At that moment, I was transported to my trip to Israel three years earlier. As novel Christians, my wife and I had decided to travel there to visit the ancient sites. Outwardly, we hoped that experiencing (the sites of) the Bible firsthand would accelerate and deepen our learning and – transitively – our faith.

(Privately, I hoped for a flash of light – a supernova reordering of things – that would transform me and everything around me.)

In a whirlwind, we visited Capernaum, Caesarea, the Garden Tomb, Magdala, the shores of Galilee, Gideon’s Spring, the Dead Sea, and Temple Mount. We waded through Hezekiah’s Tunnel and fell dumbstruck in the Garden of Gethsemane. In awe, we passed Abraham’s gate and walked the cobbles of the Old City. We stood above the rim of the Jezreel Valley and wondered.

One afternoon found us at the Western Wall. Per custom, my wife approached it from the women’s chute and I from the men’s. It was more stout than I had imagined.

I reached into my rucksack and grabbed a fistful of scraps of paper and letters my friends had handed and mailed to me in the run-up to our departure. Anonymous to me, I imagined each one held a plea for God’s divine intercession in a highly personal matter of significance. (I had shoved two of my own into the pack several nights prior … one for each son asking that the Lord always hold them in the palm of His hand, protect them, and bless them with peace and health.)

The stones were so perfectly tucked and fitted there was nary a crevasse available into which I might wedge my petitions; the few I saw were already bursting with the prayers of other pilgrims. Unexpectedly, my breathing quickened and I began to panic. I had scores of these handwritten requests. Where would I put them? Could I make a pile on the ground next to the wall? And if I did, would they be scattered? If scattered, might they be overlooked by The Creator?

And I started to cry.

I found my wife. She wrapped her arms around me while I sobbed. I felt the gravity of friends and family who each had individually in one way or another imagined me climbing to the top of a mountain, extending my hand (with their note in it) high above my head to where the Lord could reach it and act upon it. The weight overwhelmed me. So too did the idea of trying to assure my sons’ safe and joyful passage in this life by cramming two scraps of paper with 35 hastily written words on them, into the crack of a thousands-year-old wall.

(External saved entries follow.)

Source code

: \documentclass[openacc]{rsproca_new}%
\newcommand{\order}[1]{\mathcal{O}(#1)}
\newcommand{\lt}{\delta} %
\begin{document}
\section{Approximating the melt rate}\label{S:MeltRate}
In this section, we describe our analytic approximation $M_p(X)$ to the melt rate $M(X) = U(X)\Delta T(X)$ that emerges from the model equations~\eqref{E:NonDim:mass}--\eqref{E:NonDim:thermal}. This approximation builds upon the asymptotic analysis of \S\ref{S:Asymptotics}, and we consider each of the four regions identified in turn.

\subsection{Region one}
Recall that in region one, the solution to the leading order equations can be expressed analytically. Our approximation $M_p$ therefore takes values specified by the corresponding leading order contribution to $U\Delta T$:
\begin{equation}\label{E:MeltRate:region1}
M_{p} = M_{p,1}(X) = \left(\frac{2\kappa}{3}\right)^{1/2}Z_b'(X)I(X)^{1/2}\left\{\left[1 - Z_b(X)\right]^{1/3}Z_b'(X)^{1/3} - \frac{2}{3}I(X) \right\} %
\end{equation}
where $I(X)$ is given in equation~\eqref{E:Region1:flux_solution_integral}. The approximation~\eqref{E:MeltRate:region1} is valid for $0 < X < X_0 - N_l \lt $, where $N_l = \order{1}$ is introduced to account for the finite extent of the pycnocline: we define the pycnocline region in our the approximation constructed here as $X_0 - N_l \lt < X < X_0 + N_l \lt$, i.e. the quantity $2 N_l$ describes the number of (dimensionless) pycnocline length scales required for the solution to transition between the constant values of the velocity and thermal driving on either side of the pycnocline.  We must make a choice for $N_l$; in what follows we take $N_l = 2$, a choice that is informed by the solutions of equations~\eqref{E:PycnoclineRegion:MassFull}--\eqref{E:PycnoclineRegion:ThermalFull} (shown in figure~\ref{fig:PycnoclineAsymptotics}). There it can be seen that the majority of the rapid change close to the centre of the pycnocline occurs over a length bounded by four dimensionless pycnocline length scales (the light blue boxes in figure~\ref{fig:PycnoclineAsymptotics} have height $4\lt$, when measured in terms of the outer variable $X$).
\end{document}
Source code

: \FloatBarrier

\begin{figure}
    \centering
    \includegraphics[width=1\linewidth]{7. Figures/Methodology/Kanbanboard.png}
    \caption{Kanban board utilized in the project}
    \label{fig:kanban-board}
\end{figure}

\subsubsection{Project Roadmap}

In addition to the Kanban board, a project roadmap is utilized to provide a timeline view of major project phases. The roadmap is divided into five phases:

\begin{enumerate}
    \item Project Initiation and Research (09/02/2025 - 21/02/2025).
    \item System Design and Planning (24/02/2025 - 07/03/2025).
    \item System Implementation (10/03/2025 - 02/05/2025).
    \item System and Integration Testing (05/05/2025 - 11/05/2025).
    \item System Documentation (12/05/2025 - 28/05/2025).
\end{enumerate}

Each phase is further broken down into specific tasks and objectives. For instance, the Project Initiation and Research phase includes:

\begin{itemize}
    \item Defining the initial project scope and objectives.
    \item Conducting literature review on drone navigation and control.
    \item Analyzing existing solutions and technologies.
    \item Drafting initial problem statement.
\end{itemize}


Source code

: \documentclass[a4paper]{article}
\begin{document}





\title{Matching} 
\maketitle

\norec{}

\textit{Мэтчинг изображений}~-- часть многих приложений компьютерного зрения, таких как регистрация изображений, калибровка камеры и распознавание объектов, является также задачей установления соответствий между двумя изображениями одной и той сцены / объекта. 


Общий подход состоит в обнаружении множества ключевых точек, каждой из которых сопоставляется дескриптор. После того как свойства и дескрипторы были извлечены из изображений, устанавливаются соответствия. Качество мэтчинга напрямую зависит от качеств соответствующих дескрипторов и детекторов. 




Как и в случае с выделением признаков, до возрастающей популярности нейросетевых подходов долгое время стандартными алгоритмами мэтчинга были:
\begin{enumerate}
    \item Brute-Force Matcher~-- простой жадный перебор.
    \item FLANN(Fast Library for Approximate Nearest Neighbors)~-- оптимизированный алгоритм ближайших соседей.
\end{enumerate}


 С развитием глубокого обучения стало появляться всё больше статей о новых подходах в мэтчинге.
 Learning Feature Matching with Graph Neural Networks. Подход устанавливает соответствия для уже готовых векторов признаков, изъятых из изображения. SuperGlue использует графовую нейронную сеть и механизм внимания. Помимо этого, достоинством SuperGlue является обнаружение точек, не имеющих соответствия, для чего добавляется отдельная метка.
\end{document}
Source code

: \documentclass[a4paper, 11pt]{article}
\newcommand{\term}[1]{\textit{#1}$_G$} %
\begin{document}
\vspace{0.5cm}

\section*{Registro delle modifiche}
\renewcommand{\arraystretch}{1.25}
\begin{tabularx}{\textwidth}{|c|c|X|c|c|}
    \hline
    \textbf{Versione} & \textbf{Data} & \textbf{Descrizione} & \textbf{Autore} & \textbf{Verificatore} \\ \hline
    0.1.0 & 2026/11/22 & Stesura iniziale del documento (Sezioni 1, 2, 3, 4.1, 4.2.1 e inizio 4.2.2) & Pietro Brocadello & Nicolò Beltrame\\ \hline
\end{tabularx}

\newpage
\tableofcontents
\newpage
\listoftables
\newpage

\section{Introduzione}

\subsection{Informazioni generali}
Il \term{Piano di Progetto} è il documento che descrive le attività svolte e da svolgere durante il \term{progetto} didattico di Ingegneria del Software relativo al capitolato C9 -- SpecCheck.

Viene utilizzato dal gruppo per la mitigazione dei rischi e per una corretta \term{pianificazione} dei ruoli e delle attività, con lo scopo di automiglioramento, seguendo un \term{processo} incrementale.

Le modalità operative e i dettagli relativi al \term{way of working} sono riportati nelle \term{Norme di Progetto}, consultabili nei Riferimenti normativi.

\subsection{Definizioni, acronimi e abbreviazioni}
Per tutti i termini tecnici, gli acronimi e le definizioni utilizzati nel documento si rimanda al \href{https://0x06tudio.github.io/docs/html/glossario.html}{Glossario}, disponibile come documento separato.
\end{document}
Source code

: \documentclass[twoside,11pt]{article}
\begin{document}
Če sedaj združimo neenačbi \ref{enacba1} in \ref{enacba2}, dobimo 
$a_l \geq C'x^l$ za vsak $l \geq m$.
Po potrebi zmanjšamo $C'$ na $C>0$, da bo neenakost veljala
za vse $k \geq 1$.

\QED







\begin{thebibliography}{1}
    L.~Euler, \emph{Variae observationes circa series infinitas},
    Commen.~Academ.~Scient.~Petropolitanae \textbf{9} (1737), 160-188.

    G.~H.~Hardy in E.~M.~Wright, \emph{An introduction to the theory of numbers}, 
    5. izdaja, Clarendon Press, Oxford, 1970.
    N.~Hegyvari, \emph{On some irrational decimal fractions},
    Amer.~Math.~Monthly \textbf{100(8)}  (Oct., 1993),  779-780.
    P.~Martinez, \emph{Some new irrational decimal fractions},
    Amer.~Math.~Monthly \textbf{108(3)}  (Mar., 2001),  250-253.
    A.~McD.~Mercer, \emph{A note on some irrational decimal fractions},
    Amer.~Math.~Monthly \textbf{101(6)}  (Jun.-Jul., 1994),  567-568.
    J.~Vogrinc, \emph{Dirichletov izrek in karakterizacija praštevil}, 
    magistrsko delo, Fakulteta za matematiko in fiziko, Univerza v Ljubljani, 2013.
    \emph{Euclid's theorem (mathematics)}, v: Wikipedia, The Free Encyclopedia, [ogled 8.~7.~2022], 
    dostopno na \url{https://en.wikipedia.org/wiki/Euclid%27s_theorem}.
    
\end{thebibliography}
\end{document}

At week’s end, we made our way to the Jordan River. Having paid the $8 fee, we changed into white cotton frocks and stood waist-deep waiting our turn. The water was oddly cold for that time of year; schools of tiny fish nibbled at our toes. There were ten people in front of us. Then four. Then Lori. Now, me.

I had meant to prepare myself but the ceremony had unfolded too quickly. I made eye contact with the pastor. He said something, but I didn’t hear it. I pinched my nose with my forefinger and thumb.  He moved behind me. Whoosh! I was under the water. The day’s sounds were blunted; I kept my eyes open and could see him speaking but couldn’t make out what he was saying. I could hear my own heart and blood coursing through my head, but little else.

He hoisted me up. People were clapping. I spotted Lori who was already on shore; I scanned her face looking for evidence that she had heard Him or saw Him or felt Him.

Nothing.

As I had been one of the last on our bus, once I toweled off, it was time to leave. I traded my wet clothes for dry ones and climbed on board the motor coach.

The final days would be a blur. Soon, we were back in Tel Aviv at Yafo Ben Gurion International Airport, belted into our seats and ready for take-off.

As the wheels left the ground, it hit me.

I had gone to Israel to underwrite my faith through intellectual observation. But faith isn’t the result of intellectual reasoning and pursuit. Faith is the result of faith.

It’s almost cruel. God created us to be curious and skeptical. He gifted us to learn through word, sight, and experience. Yet, with rare exception, none of us will ever auditorily hear Him, or visually see Him, or kinesthetically feel Him.

He communicates to us subdurally – at our fiber … our core … our being. To understand Him and His desire for our lives, we need new ears to hear, new eyes to see, and new hearts to feel.

I pray that while he was underneath the water, my friend Andrew received them all.